The following is a reformatted version of my brother's article about Leo that appeared at slashdot.  The original version of that article is here.  This is one of the best descriptions of why Leo is special:

Hello, my full name is David Speed Ream. I am known as Speed to friends and enemies alike, but I gladly answer to David or most any other handle. I am an unabashed and biased fan of Leo, the fact that it was written by my brother Edward only slightly coloring my already colored glasses. I have been testing and using Leo in software production for over 4 years. My company currently has over 50,000 lines of code in over 100 source files that are written using Leo.

My comments are from two points of view, the first being software project manager for a complicated, multi-module software product, and the second being as a production line coder. For me, Leo’s greatest and only real drawback is the learning curve. This learning curve can be shallow is if all that is required is that someone code using Leo. However, in our company we allocate 40 to 80 hours on top of the normal coding load for someone to come up to speed on Leo. The ROI (return on investment) is calculated by me to be on the order of 3 months. So if I hire a consultant for less than 3 months, I don’t teach him Leo, even though all source code in our company must reside in Leo files for the reasons I won’t go into now.

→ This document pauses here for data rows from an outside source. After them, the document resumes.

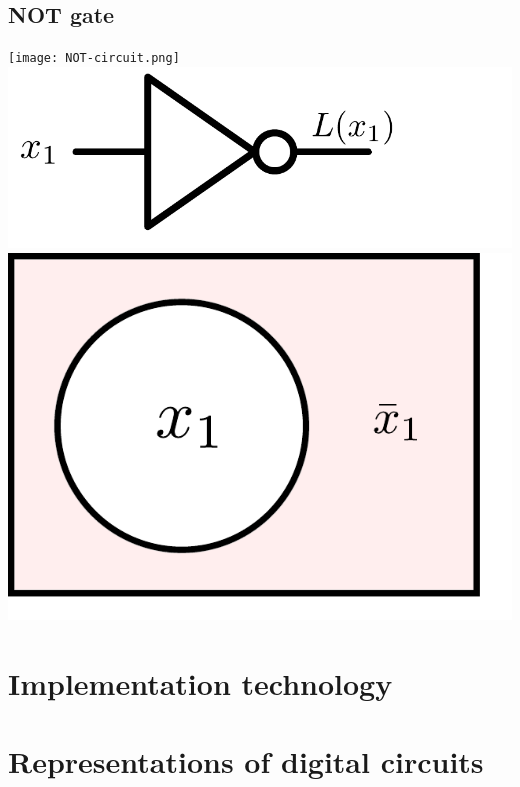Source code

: \documentclass{article}
\begin{document}
\subsection{NOT gate}
\texttt{[image: NOT-circuit.png]}
\includegraphics[width=0.5\linewidth]{NOT_ANSI.pdf}
\includegraphics[width=0.5\linewidth]{NOT_Venn_x1.pdf}

\section{Implementation technology}

\section{Representations of digital circuits}


%
%
\end{document}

I consider that my coders are 15 to 30 percent more efficient in their daily operations than my competition’s people. This indefensible claim of mine is based on the changes in my productivity as Leo grew from a test document production tool to the primary production method for all our assembly, c and cpp source code.

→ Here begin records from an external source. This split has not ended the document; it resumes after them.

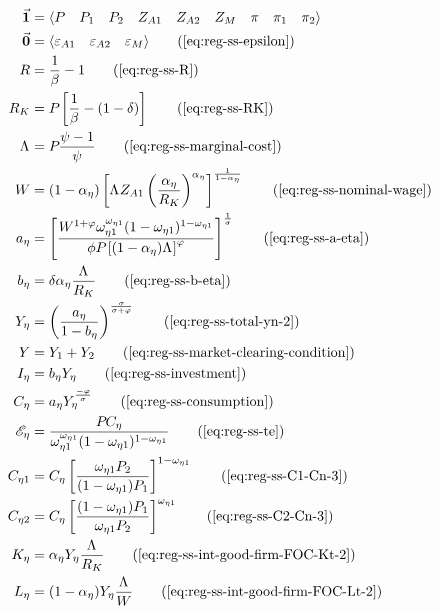 \documentclass[../thesis.tex]{subfiles}
\begin{document}
	\vspace*{-1cm}

	\begin{align}
		\vec{\bm{1}} &= \langle \begin{matrix} P & P_{1} & P_{2} & Z_{A1} & Z_{A2} & Z_{M} & \pi & \pi_{1} & \pi_{2} \end{matrix} \rangle \label{eq:reg-unity-vector}
		\\
		\vec{\bm{0}} &= \langle \begin{matrix} \varepsilon_{A1} & \varepsilon_{A2} & \varepsilon_{M} \end{matrix} \rangle \tag{\ref{eq:reg-ss-epsilon}}
		\\
		R &= \frac{1}{\beta} - 1 \tag{\ref{eq:reg-ss-R}}
		\\
		R_K &= P_{} \left[ \frac{1}{\beta} - (1-\delta) \right] \tag{\ref{eq:reg-ss-RK}}
		\\
		\Lambda_{} &= P_{} \frac{\psi-1}{\psi} \tag{\ref{eq:reg-ss-marginal-cost}}
		\\
		W &= (1-{\alpha_{\eta}}) \left[ \Lambda_{} Z_{A1} \left( \frac{{\alpha_{\eta}}}{R_K} \right)^{{\alpha_{\eta}}} \right]^\frac{1}{1-{\alpha_{\eta}}} \tag{\ref{eq:reg-ss-nominal-wage}}
		\\ %
		a_{\eta} &= \left[ \frac{W^{1 +\varphi} \omega_{\eta 1}^{\omega_{\eta 1}} (1 -\omega_{\eta 1})^{1 -\omega_{\eta 1}}}{\phi P_{} \left[ (1 -\alpha_{\eta}) \Lambda_{} \right]^{\varphi}} \right]^{\frac{1}{\sigma}} \tag{\ref{eq:reg-ss-a-eta}}
		\\
		b_{\eta} &= \delta {\alpha_{\eta}} \frac{\Lambda_{}}{R_K} \tag{\ref{eq:reg-ss-b-eta}}
		\\
		Y_{\eta} &= \left( \frac{a_{\eta}}{1 - b_{\eta}} \right)^{\frac{\sigma}{\sigma + \varphi}} \tag{\ref{eq:reg-ss-total-yn-2}}
		\\
		Y &= Y_{1} + Y_{2} \tag{\ref{eq:reg-ss-market-clearing-condition}}
		\\
		I_{\eta} &= b_{\eta} Y_{\eta} \tag{\ref{eq:reg-ss-investment}}
		\\
		C_{\eta} &= a_{\eta} Y_{\eta}^{\frac{-\varphi}{\sigma}} \tag{\ref{eq:reg-ss-consumption}}
		\\
		\te[] &= \frac{P_{} C_{\eta}}{\omega_{\eta 1}^{\omega_{\eta 1}} (1 -\omega_{\eta 1})^{1 -\omega_{\eta 1}}} \tag{\ref{eq:reg-ss-te}}
		\\
		C_{\eta 1} &= C_{\eta} \left[ \frac{\omega_{\eta 1} P_{2}}{(1 - \omega_{\eta 1}) P_{1}} \right]^{1-\omega_{\eta 1}} \tag{\ref{eq:reg-ss-C1-Cn-3}}
		\\
		C_{\eta 2} &= C_{\eta} \left[ \frac{(1 - \omega_{\eta 1}) P_{1}}{\omega_{\eta 1} P_{2}} \right]^{\omega_{\eta 1}} \tag{\ref{eq:reg-ss-C2-Cn-3}}
		\\
		K_{\eta} &= {\alpha_{\eta}} Y_{\eta} \frac{\Lambda_{}}{R_K} \tag{\ref{eq:reg-ss-int-good-firm-FOC-Kt-2}}
		\\
		L_{\eta} &= (1-{\alpha_{\eta}}) Y_{\eta} \frac{\Lambda_{}}{W} \tag{\ref{eq:reg-ss-int-good-firm-FOC-Lt-2}}
	\end{align}
\end{document}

Personally, I hate to deal with documentation when I write code, except: 1) When I am first sitting down to solve a new problem. Then the documentation becomes quite long-winded and pontificatory, as if I were the only one on earth smart enough to solve the problem - or 2) When I come back to code I or someone else has written and find the documentation insufficient to understand the code without study (seems to be most of the time).

So I do not require my engineers or myself to do a great job of documentation, nor do I use Leo for that purpose. Rather, it is Leo’s outlining and organizing ability, and Leo’s ability to create source files from within the outline that give me what I think is a tremendous competitive advantage. Each of my company’s products run on all versions of windows from Win 3.1 to XP. In our flagship software piece, there are ten main modules, and each module is maintained by one single Leo file. In the codec module, one Leo file named compress.leo organizes and creates seven .asm files, forty-four .c files, twenty .h files, two .def files, four .mak files, etc. etc. etc. This one file can be checked out from source code control and given to an engineer for the addition of a new feature.

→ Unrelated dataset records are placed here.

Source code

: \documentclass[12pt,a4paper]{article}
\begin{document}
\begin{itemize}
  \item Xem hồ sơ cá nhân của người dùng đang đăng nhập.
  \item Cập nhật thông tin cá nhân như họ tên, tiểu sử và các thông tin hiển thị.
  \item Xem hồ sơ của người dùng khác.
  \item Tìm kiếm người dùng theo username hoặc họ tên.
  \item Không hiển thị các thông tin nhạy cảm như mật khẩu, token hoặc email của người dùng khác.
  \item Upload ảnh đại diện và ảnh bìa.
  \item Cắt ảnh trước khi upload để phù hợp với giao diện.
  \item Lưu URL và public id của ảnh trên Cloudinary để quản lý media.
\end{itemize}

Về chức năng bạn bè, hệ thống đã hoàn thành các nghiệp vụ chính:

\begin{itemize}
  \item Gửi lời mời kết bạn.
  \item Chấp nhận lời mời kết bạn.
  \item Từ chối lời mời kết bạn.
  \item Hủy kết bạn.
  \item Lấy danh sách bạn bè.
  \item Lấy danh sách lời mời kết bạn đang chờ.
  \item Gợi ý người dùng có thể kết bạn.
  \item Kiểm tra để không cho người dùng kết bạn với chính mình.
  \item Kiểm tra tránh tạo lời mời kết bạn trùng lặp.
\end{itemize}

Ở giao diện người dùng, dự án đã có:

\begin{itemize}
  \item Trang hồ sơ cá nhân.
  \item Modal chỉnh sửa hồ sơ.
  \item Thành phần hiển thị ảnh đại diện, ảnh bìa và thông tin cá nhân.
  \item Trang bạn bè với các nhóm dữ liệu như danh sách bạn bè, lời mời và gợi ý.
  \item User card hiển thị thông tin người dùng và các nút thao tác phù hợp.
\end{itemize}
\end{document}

In it are contained all the known issues for the code, each issue arranged in its own clone section. One clone section groups together every routine, variable or type definition that must change between different versions of Windows. These sections could be from six different c source files, two assembly files, and eight .h files. Another clone section groups together those sections relating to memory problems, which change according to the memory configuration and TSR configuration (or lack thereof) on the target machine. Another clone section groups sections that fail (or don’t fail) if the routine in question was accidentally run during the dreaded ‘interrupt time’. Another clone section is a section containing clones, each of which is named after the major bug that was fixed when the engineer who fixed the bug grouped a bunch of routines, definitions, etc. together to fix the bug.

None of the above clone sections was ‘designed’ into the document. Just the opposite happens. When the codec was first written, there was just a single Leo file with a bunch of sections for each c routine or assembly module. As the product grew and was tested on various platforms, each failure of the module was organized into clones each time a failure was fixed. This is what I call self documenting code. This has nothing to do with me sitting and documenting anything. Its just that the structure of a bug fix (or product enhancement) lives on long after the coding is done, as long as no one is foolish enough to delete the cloned sections that document what happened.

In actual practice, this organizational ‘history’ is so powerful that I can’t begin to describe it. A reverse learning curve happens when an engineer gets a Leo file that already has the ‘interrupt time sensitive’ routines grouped together by the last unfortunate soul who had to work on them. There may not be any more written documentation, but the knowledge contained in the structure can be breathtaking. It is certainly timesaving. I find this particularly true in my own case. Often I’ll look at some code that seems totally unfamiliar and think ‘what idiot wrote this crap’. Then I’ll look at the version control comments and realize that I wrote the crap. Then for sure I know the documentation is non-existent, but the clones I used to develop it are still there, and they always serve to refresh my memory in an indescribable way.

Enough of this commentary, I just looked at the clock. Best wishes to anyone willing to try Leo for a week. I hope you will be glad you did.